Scout per il granduca Alessio di Russia
Abilissimo nel tiro ma anche a memorizzare paesaggi e passaggi, profondo conoscitore dlemondo e delle usanze dei pellerossa, Buffalo Bill è attivo come esploratore del 3°, 5° e 6° cavalleria durante l’ultima fase delle guerre indiane. Viene scelto dal generale Philip Sheridan per coordinare una battuta di caccia organizzata nel 1872 per la visita ufficiale negli Stati Uniti del granduca Alessio Romanov, terzo nella linea di successione al trono di tutte le Russie, assieme al tenente colonnello George Armstrong Custer, anch’egli nella storia del Far West per il disastro a Little Big Horn. Si racconterà che per vendicarlo abbia ucciso il 17 luglio 1876 in un duello indiano Mano Gialla e l’abbia scalpato in onore di Custer, ma si trattava del guerriero cheyenne Yellow Hair chiamato così perché portava alla cintola una chioma di capelli biondi. Partecipa ad almeno sedici battaglie e non si tira indietro in nessuna occasione e di fronte a nessun pericolo, nonostante tecnicamente sia un civile e per questo motivo gli toglieranno nel 1916, un anno prima della morte, la Medal of Honour che gli era stata concessa al valore, riassegnandogliela postuma nel 1989.
Toro Seduto
Se l’epopea del selvaggio West è ormai alla fine, William Cody intende farla vivere per sempre nella finzione. Sull’onda del successo dei racconti e dei resoconti giornalistici sulle sue mirabolanti e romanzate avventure, dopo una breve esperienza nel Circo Barnum ne crea uno tutto suo divenendo un brand mondiale: il Buffalo Bill’s Wild West e Congress of Rough Riders of the World. È tutto vero e tutto kitsch allo stesso tempo. Veri gli indiani, vere le celebrità come Toro Seduto e la pistolera Annie Oakley, finti gli assalti alla diligenza e le rievocazioni della battaglia di Little Big Horn. Il pubblico americano e quello europeo impazziscono per lui e le sue storie verosimili e spettacolari. È l’inventore del merchandising moderno: ampio battage pubblicitario prima degli spettacoli, non si possono fare fotografie ma si possono acquistare manifesti, locandine, cappelli, souvenir, cimeli prodotti in serie sul mondo dei cow boy. Fa questo a partire dal 1883, con centinaia di comparse (da 800 a mille persone) e centinaia di cavalli, oltre a orsi, bisonti e altri animali, che si muovono da un giorno all’altro con 4 treni speciali e cinquanta vagoni, con un miracolo di efficienza e rapidità logistica che sarà studiato dagli stati maggiori militari.

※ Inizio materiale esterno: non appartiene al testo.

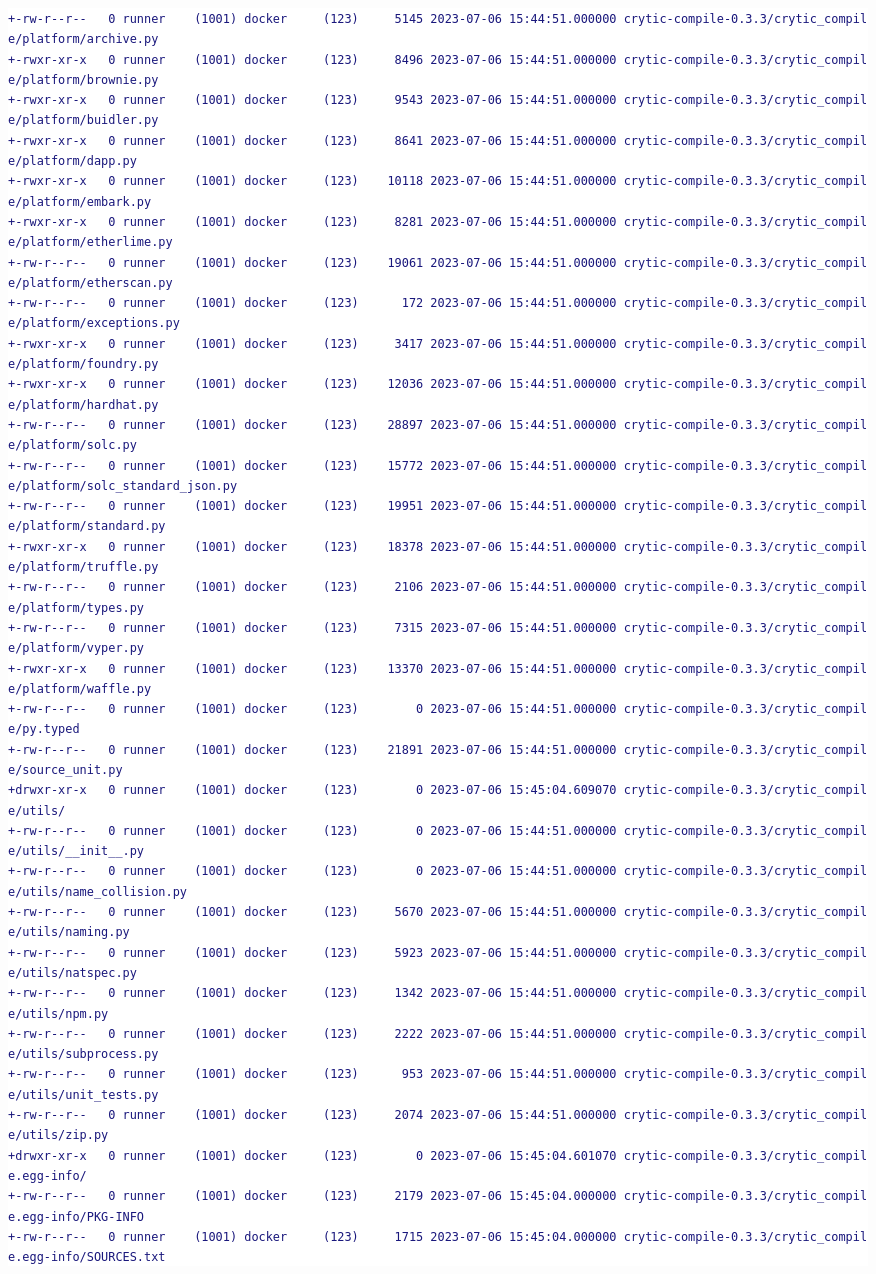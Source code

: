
 ```diff
+-rw-r--r--   0 runner    (1001) docker     (123)     5145 2023-07-06 15:44:51.000000 crytic-compile-0.3.3/crytic_compile/platform/archive.py
+-rwxr-xr-x   0 runner    (1001) docker     (123)     8496 2023-07-06 15:44:51.000000 crytic-compile-0.3.3/crytic_compile/platform/brownie.py
+-rwxr-xr-x   0 runner    (1001) docker     (123)     9543 2023-07-06 15:44:51.000000 crytic-compile-0.3.3/crytic_compile/platform/buidler.py
+-rwxr-xr-x   0 runner    (1001) docker     (123)     8641 2023-07-06 15:44:51.000000 crytic-compile-0.3.3/crytic_compile/platform/dapp.py
+-rwxr-xr-x   0 runner    (1001) docker     (123)    10118 2023-07-06 15:44:51.000000 crytic-compile-0.3.3/crytic_compile/platform/embark.py
+-rwxr-xr-x   0 runner    (1001) docker     (123)     8281 2023-07-06 15:44:51.000000 crytic-compile-0.3.3/crytic_compile/platform/etherlime.py
+-rw-r--r--   0 runner    (1001) docker     (123)    19061 2023-07-06 15:44:51.000000 crytic-compile-0.3.3/crytic_compile/platform/etherscan.py
+-rw-r--r--   0 runner    (1001) docker     (123)      172 2023-07-06 15:44:51.000000 crytic-compile-0.3.3/crytic_compile/platform/exceptions.py
+-rwxr-xr-x   0 runner    (1001) docker     (123)     3417 2023-07-06 15:44:51.000000 crytic-compile-0.3.3/crytic_compile/platform/foundry.py
+-rwxr-xr-x   0 runner    (1001) docker     (123)    12036 2023-07-06 15:44:51.000000 crytic-compile-0.3.3/crytic_compile/platform/hardhat.py
+-rw-r--r--   0 runner    (1001) docker     (123)    28897 2023-07-06 15:44:51.000000 crytic-compile-0.3.3/crytic_compile/platform/solc.py
+-rw-r--r--   0 runner    (1001) docker     (123)    15772 2023-07-06 15:44:51.000000 crytic-compile-0.3.3/crytic_compile/platform/solc_standard_json.py
+-rw-r--r--   0 runner    (1001) docker     (123)    19951 2023-07-06 15:44:51.000000 crytic-compile-0.3.3/crytic_compile/platform/standard.py
+-rwxr-xr-x   0 runner    (1001) docker     (123)    18378 2023-07-06 15:44:51.000000 crytic-compile-0.3.3/crytic_compile/platform/truffle.py
+-rw-r--r--   0 runner    (1001) docker     (123)     2106 2023-07-06 15:44:51.000000 crytic-compile-0.3.3/crytic_compile/platform/types.py
+-rw-r--r--   0 runner    (1001) docker     (123)     7315 2023-07-06 15:44:51.000000 crytic-compile-0.3.3/crytic_compile/platform/vyper.py
+-rwxr-xr-x   0 runner    (1001) docker     (123)    13370 2023-07-06 15:44:51.000000 crytic-compile-0.3.3/crytic_compile/platform/waffle.py
+-rw-r--r--   0 runner    (1001) docker     (123)        0 2023-07-06 15:44:51.000000 crytic-compile-0.3.3/crytic_compile/py.typed
+-rw-r--r--   0 runner    (1001) docker     (123)    21891 2023-07-06 15:44:51.000000 crytic-compile-0.3.3/crytic_compile/source_unit.py
+drwxr-xr-x   0 runner    (1001) docker     (123)        0 2023-07-06 15:45:04.609070 crytic-compile-0.3.3/crytic_compile/utils/
+-rw-r--r--   0 runner    (1001) docker     (123)        0 2023-07-06 15:44:51.000000 crytic-compile-0.3.3/crytic_compile/utils/__init__.py
+-rw-r--r--   0 runner    (1001) docker     (123)        0 2023-07-06 15:44:51.000000 crytic-compile-0.3.3/crytic_compile/utils/name_collision.py
+-rw-r--r--   0 runner    (1001) docker     (123)     5670 2023-07-06 15:44:51.000000 crytic-compile-0.3.3/crytic_compile/utils/naming.py
+-rw-r--r--   0 runner    (1001) docker     (123)     5923 2023-07-06 15:44:51.000000 crytic-compile-0.3.3/crytic_compile/utils/natspec.py
+-rw-r--r--   0 runner    (1001) docker     (123)     1342 2023-07-06 15:44:51.000000 crytic-compile-0.3.3/crytic_compile/utils/npm.py
+-rw-r--r--   0 runner    (1001) docker     (123)     2222 2023-07-06 15:44:51.000000 crytic-compile-0.3.3/crytic_compile/utils/subprocess.py
+-rw-r--r--   0 runner    (1001) docker     (123)      953 2023-07-06 15:44:51.000000 crytic-compile-0.3.3/crytic_compile/utils/unit_tests.py
+-rw-r--r--   0 runner    (1001) docker     (123)     2074 2023-07-06 15:44:51.000000 crytic-compile-0.3.3/crytic_compile/utils/zip.py
+drwxr-xr-x   0 runner    (1001) docker     (123)        0 2023-07-06 15:45:04.601070 crytic-compile-0.3.3/crytic_compile.egg-info/
+-rw-r--r--   0 runner    (1001) docker     (123)     2179 2023-07-06 15:45:04.000000 crytic-compile-0.3.3/crytic_compile.egg-info/PKG-INFO
+-rw-r--r--   0 runner    (1001) docker     (123)     1715 2023-07-06 15:45:04.000000 crytic-compile-0.3.3/crytic_compile.egg-info/SOURCES.txt
```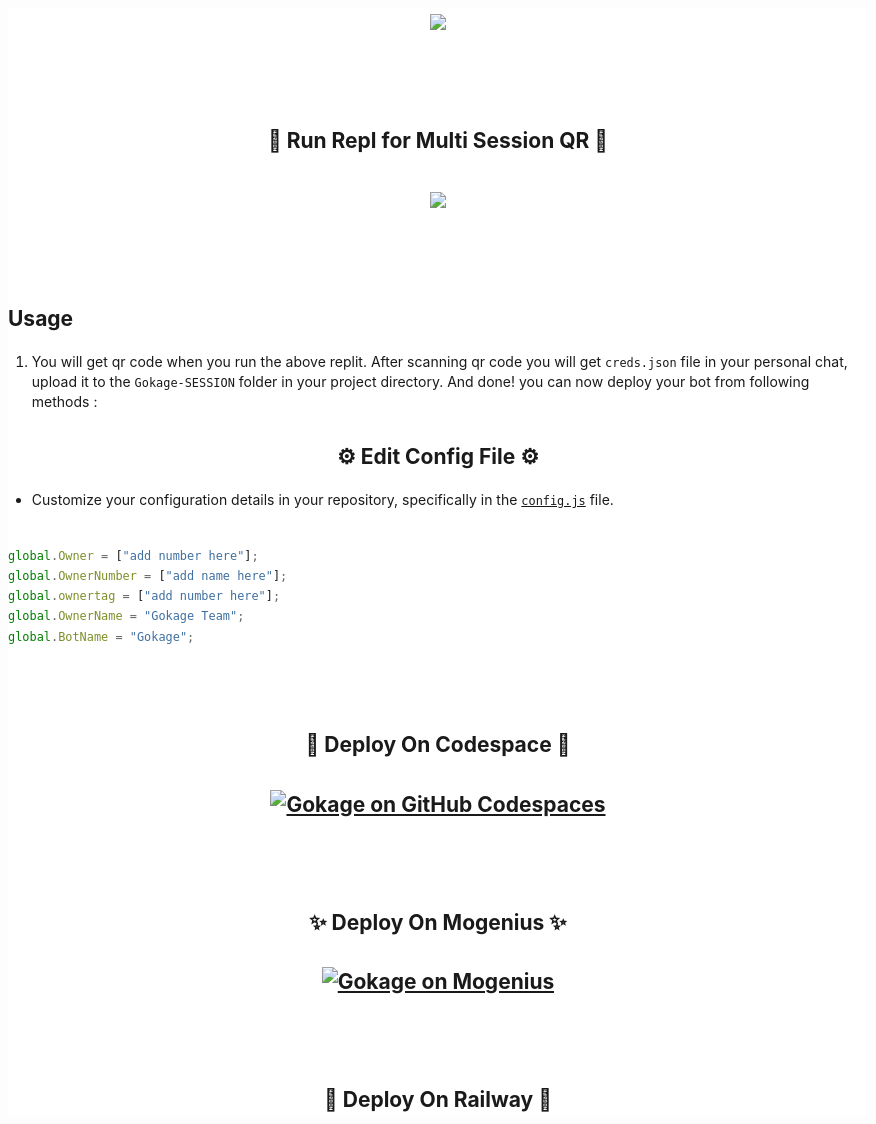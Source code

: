 <h2 align="center">
  <a href="https://github.com/ChristianNimb/https-github.com-ChristianNimb-Gokage/fork">
    <img src="https://img.shields.io/badge/FORK Gokage MD-h?color=white&style=for-the-badge&logo=stackshare" />
  </a>
</h2>

<br>
<br>

<h2 align="center"> 🍁  Run Repl for Multi Session QR  🍁 </h2>

<h2 align="center">
  <a href="https://replit.com/@Kai0071/A17-Multi-Session?v=1">
    <img src="https://repl.it/badge/github/quiec/whatsasena" />
  </a>
</h2>

<br>
<br>

## Usage

1. You will get qr code when you run the above replit. After scanning qr code you will get `creds.json` file in your personal chat, upload it to the `Gokage-SESSION` folder in your project directory. And done! you can now deploy your bot from following methods :
<h2 align="center"> ⚙️  Edit Config File  ⚙️ </h2>

- Customize your configuration details in your repository, specifically in the [`config.js`](https://github.com/ChristianNimb/https-github.com-ChristianNimb-Gokage/blob/master/config.js) file.

```js

global.Owner = ["add number here"];
global.OwnerNumber = ["add name here"];
global.ownertag = ["add number here"];
global.OwnerName = "Gokage Team";
global.BotName = "Gokage";

```
<br>
<br>
<h2 align="center"> 🚩  Deploy On Codespace  🚩 </h2>

<h2 align="center">
  <a href="https://github.com/codespaces/new">
    <img title="Gokage on GitHub Codespaces" src="https://img.shields.io/badge/DEPLOY CODESPACE-h?color=black&style=for-the-badge&logo=visualstudiocode" />
  </a>
</h2>
<br>
<br>
<h2 align="center"> ✨  Deploy On Mogenius  ✨ </h2>

<h2 align="center">
  <a href="https://studio.mogenius.com/studio/cloud-space/cloud-space-overview">
    <img title="Gokage on Mogenius" src="https://img.shields.io/badge/DEPLOY MOGENIUS-h?color=blue&style=for-the-badge&logo=genius">
  </a>
</h2>
<br>
<br>
<h2 align="center"> 🍃  Deploy On Railway  🍃 </h2>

Le teste coronate in diligenza
Nel 1887, prima tournée europea, rappresenta il suo spettacolo per il giubileo d’oro dell’imperatrice Vittoria di Gran Bretagna che spezza il lutto per la morte del marito Albert e vuole conoscerlo di persona. Lui stesso a Londra guida la diligenza con al fianco il principe di Galles e a bordo i re di Belgio, Grecia, Sassonia e Danimarca, si farà ammirare dall’erede al trono di Germania Guglielmo di Hohenzollern, dai principi d’Asburgo, Grecia, Svezia, Baviera, dal granduca di Russia. A Parigi, per l’Expo universale del 1889 prenderà a bordo lo Scià di Persia e l’ex regina di Spagna Isabella. In Italia è presentato a Vittorio Emanuele III e al papa Leone XIII, ma al suo megashow a Roma i cow boy del più grande spettacolo del mondo nel marzo 1890 saranno rimessi in riga nell’attuale piazza Mazzini dall’abilità a cavallo dei butteri romani del duca di Sermoneta guidati da Augusto Imperiali detto “Augustarello” che soprannomineranno Buffalo Bill “er cappellaccio”. William Cody terrà il suo ultimo spettacolo due mesi prima della morte avvenuta a 70 anni il 10 gennaio 1917. Aveva guadagnato cifre strabilianti evaporate in investimenti sbagliati. Ma il mito è rimasto inscalfibile.